Bayh-Dole Act or University and Small Business Patent Procedures Act

United States legislation dealing with intellectual property arising from federal government-funded research. The Bayh-Dole Act, was passed in 1980 in an effort to encourage the commercialization of inventions made within federally-funded research programs. It allows universities, non-profit organizations, and small businesses to elect to retain title to inventions resulting from federally-sponsored research, and it also allows these institutions to exclusively (or non-exclusively) license the technologies to the marketplace for the public good.

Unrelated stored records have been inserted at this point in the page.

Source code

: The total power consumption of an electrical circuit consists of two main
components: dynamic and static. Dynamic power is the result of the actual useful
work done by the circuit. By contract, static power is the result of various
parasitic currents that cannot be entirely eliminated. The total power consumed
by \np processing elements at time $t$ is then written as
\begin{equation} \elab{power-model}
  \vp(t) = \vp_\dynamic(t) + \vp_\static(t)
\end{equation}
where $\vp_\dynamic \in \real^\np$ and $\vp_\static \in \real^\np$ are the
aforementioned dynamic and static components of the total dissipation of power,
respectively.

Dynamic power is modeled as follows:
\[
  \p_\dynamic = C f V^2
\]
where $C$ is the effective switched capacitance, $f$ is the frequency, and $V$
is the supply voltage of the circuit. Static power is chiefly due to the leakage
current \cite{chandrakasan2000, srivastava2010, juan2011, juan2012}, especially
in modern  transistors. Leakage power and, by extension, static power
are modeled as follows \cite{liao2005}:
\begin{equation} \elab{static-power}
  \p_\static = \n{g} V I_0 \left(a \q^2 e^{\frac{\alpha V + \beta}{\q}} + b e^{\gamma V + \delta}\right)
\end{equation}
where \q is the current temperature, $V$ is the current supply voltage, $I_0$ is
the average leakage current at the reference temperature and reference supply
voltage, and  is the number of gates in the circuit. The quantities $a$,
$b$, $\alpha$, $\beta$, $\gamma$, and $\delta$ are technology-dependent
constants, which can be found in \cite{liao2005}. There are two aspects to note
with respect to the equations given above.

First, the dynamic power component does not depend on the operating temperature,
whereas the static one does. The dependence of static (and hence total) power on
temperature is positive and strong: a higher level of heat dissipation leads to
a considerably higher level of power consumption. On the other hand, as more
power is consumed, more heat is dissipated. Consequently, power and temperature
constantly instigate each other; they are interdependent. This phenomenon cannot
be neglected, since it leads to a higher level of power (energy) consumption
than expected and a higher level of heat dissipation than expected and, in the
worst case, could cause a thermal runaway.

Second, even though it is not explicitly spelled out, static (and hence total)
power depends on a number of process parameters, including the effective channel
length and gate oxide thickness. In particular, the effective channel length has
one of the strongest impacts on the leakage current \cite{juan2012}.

Unrelated Business Income Tax (UBIT)

Section 513 of the Internal Revenue Code defines an "unrelated business" as an activity which is regularly conducted and not substantially related to the purpose for which the nonprofit organization was granted its exempt status. Subject to certain statutory exclusions and modifications, any income from such unrelated business income activity that exceeds its allowable deductible expenses is subject to unrelated business income tax. Annually, the University is required to report and remit any UBIT to the IRS.